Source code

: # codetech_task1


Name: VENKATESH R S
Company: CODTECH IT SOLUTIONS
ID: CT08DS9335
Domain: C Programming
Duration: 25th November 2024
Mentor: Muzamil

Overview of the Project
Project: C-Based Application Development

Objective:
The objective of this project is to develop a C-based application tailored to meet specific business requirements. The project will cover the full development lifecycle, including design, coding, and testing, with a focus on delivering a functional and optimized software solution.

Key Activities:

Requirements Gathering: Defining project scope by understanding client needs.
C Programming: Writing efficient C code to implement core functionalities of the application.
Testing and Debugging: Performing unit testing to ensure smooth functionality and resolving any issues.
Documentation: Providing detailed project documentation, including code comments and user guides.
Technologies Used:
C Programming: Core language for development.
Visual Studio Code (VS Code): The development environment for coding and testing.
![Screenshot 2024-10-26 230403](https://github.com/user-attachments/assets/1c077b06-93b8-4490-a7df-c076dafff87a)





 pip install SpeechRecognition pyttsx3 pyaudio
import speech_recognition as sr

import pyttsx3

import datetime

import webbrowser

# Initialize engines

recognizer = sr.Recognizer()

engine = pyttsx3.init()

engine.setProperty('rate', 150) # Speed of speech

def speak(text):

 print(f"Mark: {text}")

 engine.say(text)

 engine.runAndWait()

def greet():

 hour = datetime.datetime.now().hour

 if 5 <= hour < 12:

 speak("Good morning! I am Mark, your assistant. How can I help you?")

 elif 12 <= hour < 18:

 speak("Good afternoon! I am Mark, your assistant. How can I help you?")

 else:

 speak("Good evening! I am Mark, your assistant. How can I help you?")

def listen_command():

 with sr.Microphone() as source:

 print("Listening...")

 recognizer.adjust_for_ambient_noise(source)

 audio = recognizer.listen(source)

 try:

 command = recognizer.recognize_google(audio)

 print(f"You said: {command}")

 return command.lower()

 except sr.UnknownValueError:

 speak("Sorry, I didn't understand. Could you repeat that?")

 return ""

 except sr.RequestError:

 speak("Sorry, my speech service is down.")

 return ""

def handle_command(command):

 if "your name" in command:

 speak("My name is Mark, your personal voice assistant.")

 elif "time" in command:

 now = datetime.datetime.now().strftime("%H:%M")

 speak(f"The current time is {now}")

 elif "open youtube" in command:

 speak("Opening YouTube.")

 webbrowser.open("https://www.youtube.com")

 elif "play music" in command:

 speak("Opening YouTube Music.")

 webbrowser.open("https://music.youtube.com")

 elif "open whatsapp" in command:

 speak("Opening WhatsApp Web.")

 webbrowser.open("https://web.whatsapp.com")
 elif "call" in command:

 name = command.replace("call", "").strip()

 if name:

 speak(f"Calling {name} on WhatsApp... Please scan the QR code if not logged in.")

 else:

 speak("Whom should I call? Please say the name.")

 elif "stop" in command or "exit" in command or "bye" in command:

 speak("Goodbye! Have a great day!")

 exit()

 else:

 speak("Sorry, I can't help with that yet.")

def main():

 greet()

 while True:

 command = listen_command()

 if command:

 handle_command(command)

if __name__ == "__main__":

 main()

The problem:
Every entry above must be reproduced word for word.

Answer to this problem:
Source code

: # codetech_task1


Name: VENKATESH R S
Company: CODTECH IT SOLUTIONS
ID: CT08DS9335
Domain: C Programming
Duration: 25th November 2024
Mentor: Muzamil

Overview of the Project
Project: C-Based Application Development

Objective:
The objective of this project is to develop a C-based application tailored to meet specific business requirements. The project will cover the full development lifecycle, including design, coding, and testing, with a focus on delivering a functional and optimized software solution.

Key Activities:

Requirements Gathering: Defining project scope by understanding client needs.
C Programming: Writing efficient C code to implement core functionalities of the application.
Testing and Debugging: Performing unit testing to ensure smooth functionality and resolving any issues.
Documentation: Providing detailed project documentation, including code comments and user guides.
Technologies Used:
C Programming: Core language for development.
Visual Studio Code (VS Code): The development environment for coding and testing.
![Screenshot 2024-10-26 230403](https://github.com/user-attachments/assets/1c077b06-93b8-4490-a7df-c076dafff87a)





 pip install SpeechRecognition pyttsx3 pyaudio
import speech_recognition as sr

import pyttsx3

import datetime

import webbrowser

# Initialize engines

recognizer = sr.Recognizer()

engine = pyttsx3.init()

engine.setProperty('rate', 150) # Speed of speech

def speak(text):

 print(f"Mark: {text}")

 engine.say(text)

 engine.runAndWait()

def greet():

 hour = datetime.datetime.now().hour

 if 5 <= hour < 12:

 speak("Good morning! I am Mark, your assistant. How can I help you?")

 elif 12 <= hour < 18:

 speak("Good afternoon! I am Mark, your assistant. How can I help you?")

 else:

 speak("Good evening! I am Mark, your assistant. How can I help you?")

def listen_command():

 with sr.Microphone() as source:

 print("Listening...")

 recognizer.adjust_for_ambient_noise(source)

 audio = recognizer.listen(source)

 try:

 command = recognizer.recognize_google(audio)

 print(f"You said: {command}")

 return command.lower()

 except sr.UnknownValueError:

 speak("Sorry, I didn't understand. Could you repeat that?")

 return ""

 except sr.RequestError:

 speak("Sorry, my speech service is down.")

 return ""

def handle_command(command):

 if "your name" in command:

 speak("My name is Mark, your personal voice assistant.")

 elif "time" in command:

 now = datetime.datetime.now().strftime("%H:%M")

 speak(f"The current time is {now}")

 elif "open youtube" in command:

 speak("Opening YouTube.")

 webbrowser.open("https://www.youtube.com")

 elif "play music" in command:

 speak("Opening YouTube Music.")

 webbrowser.open("https://music.youtube.com")

 elif "open whatsapp" in command:

 speak("Opening WhatsApp Web.")

 webbrowser.open("https://web.whatsapp.com")
 elif "call" in command:

 name = command.replace("call", "").strip()

 if name:

 speak(f"Calling {name} on WhatsApp... Please scan the QR code if not logged in.")

 else:

 speak("Whom should I call? Please say the name.")

 elif "stop" in command or "exit" in command or "bye" in command:

 speak("Goodbye! Have a great day!")

 exit()

 else:

 speak("Sorry, I can't help with that yet.")

def main():

 greet()

 while True:

 command = listen_command()

 if command:

 handle_command(command)

if __name__ == "__main__":

 main()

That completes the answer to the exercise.